Produce again, without any change, the lines running from the one with "IsFraud to categorical" through the final line of the data below, and only those.

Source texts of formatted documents
________________
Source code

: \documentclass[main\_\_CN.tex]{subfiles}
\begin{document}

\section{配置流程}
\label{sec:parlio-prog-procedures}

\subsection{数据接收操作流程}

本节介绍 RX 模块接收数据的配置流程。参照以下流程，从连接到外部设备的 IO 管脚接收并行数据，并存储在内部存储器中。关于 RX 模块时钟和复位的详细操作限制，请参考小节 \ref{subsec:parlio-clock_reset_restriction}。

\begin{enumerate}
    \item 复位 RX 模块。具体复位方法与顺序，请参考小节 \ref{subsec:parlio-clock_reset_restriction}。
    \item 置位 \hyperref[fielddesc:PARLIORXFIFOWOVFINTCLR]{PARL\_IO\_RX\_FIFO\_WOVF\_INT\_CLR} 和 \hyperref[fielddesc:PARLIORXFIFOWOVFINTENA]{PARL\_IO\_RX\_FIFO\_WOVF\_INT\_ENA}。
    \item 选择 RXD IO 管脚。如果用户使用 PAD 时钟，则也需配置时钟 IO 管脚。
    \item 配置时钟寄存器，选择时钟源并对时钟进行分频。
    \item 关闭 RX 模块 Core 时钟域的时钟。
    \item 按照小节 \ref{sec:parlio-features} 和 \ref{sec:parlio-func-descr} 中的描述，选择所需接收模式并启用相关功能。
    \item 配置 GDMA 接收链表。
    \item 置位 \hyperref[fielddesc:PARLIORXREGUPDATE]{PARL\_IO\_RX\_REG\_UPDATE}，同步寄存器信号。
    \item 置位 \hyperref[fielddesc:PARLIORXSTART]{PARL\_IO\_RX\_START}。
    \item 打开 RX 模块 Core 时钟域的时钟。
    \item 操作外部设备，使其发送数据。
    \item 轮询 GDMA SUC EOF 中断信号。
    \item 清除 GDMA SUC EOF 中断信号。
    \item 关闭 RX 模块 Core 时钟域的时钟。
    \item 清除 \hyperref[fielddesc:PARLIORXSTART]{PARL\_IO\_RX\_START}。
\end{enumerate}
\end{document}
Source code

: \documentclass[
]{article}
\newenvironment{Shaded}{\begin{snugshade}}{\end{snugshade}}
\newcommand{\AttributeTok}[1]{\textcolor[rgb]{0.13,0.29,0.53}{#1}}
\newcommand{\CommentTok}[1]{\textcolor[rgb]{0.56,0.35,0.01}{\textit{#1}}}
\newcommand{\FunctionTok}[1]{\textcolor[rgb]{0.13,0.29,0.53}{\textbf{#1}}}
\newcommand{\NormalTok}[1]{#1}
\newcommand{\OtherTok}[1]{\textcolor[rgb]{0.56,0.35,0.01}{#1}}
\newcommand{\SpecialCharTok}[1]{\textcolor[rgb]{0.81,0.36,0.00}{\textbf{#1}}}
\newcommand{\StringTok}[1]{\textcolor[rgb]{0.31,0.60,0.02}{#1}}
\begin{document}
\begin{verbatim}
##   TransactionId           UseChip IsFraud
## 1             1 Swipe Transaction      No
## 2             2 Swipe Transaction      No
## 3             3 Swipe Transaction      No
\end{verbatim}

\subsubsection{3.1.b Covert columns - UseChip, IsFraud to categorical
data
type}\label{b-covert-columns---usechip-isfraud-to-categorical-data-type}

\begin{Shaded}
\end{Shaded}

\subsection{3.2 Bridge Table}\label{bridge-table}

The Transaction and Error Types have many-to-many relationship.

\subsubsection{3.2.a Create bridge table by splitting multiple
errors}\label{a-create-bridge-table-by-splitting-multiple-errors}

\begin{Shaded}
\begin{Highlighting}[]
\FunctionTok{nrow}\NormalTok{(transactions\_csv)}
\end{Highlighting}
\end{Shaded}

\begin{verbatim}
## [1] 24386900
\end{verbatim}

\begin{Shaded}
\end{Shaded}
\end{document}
________________
◆ **Problem solution**:
\subsubsection{3.1.b Covert columns - UseChip, IsFraud to categorical
data
type}\label{b-covert-columns---usechip-isfraud-to-categorical-data-type}

\begin{Shaded}
\end{Shaded}

\subsection{3.2 Bridge Table}\label{bridge-table}

The Transaction and Error Types have many-to-many relationship.

\subsubsection{3.2.a Create bridge table by splitting multiple
errors}\label{a-create-bridge-table-by-splitting-multiple-errors}

\begin{Shaded}
\begin{Highlighting}[]
\FunctionTok{nrow}\NormalTok{(transactions\_csv)}
\end{Highlighting}
\end{Shaded}

\begin{verbatim}
## [1] 24386900
\end{verbatim}

\begin{Shaded}
\end{Shaded}
\end{document}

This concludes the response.